Top of Records shown

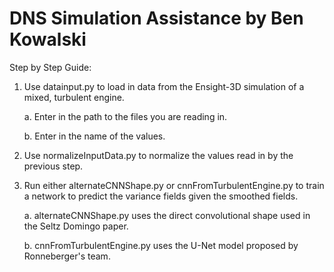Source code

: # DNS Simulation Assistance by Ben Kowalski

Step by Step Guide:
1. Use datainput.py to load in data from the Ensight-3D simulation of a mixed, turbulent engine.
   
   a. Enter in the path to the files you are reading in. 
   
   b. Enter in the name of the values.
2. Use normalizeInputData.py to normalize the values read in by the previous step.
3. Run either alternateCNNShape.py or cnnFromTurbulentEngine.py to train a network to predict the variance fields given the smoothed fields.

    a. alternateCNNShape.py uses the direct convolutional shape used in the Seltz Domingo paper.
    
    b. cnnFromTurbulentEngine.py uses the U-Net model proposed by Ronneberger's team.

Bottom of Records shown
Top of Records shown

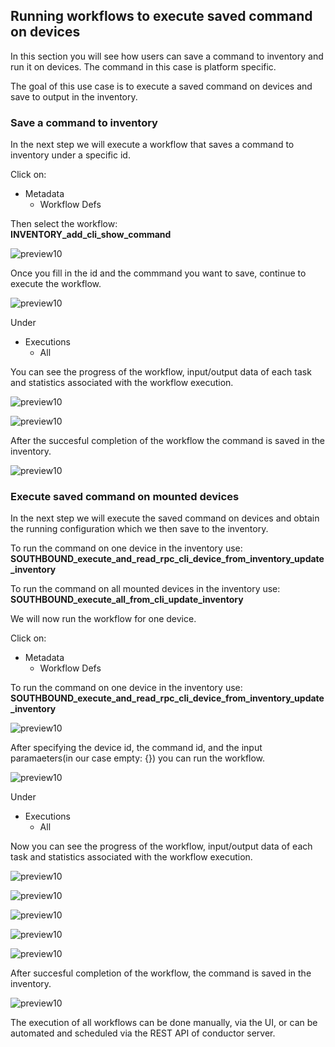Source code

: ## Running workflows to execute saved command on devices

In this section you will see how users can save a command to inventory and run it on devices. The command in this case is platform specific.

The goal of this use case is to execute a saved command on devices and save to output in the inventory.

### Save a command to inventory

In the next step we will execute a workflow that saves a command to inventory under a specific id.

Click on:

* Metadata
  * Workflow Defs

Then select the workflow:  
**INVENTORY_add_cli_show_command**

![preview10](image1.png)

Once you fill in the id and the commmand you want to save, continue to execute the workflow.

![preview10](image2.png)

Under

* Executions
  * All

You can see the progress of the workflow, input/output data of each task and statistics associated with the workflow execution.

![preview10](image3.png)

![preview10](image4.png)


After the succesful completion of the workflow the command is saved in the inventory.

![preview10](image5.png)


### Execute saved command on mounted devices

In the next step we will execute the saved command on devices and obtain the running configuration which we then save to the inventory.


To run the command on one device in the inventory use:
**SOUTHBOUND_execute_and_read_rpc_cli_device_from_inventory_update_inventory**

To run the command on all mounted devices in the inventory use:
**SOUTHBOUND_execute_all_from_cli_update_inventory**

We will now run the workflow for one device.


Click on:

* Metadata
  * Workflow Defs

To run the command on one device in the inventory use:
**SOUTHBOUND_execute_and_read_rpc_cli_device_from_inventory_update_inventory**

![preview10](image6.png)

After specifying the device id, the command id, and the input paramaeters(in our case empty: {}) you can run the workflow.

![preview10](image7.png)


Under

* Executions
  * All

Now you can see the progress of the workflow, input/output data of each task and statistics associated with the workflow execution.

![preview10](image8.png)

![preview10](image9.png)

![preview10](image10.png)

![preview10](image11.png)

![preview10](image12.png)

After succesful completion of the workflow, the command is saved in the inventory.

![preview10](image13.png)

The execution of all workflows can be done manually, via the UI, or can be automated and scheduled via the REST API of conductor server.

Bottom of Records shown

▸ **Task requirements**: Every line above with the string "workflows" in it should be copied into the answer.

▸ **Solved problem**:
: ## Running workflows to execute saved command on devices
The execution of all workflows can be done manually, via the UI, or can be automated and scheduled via the REST API of conductor server.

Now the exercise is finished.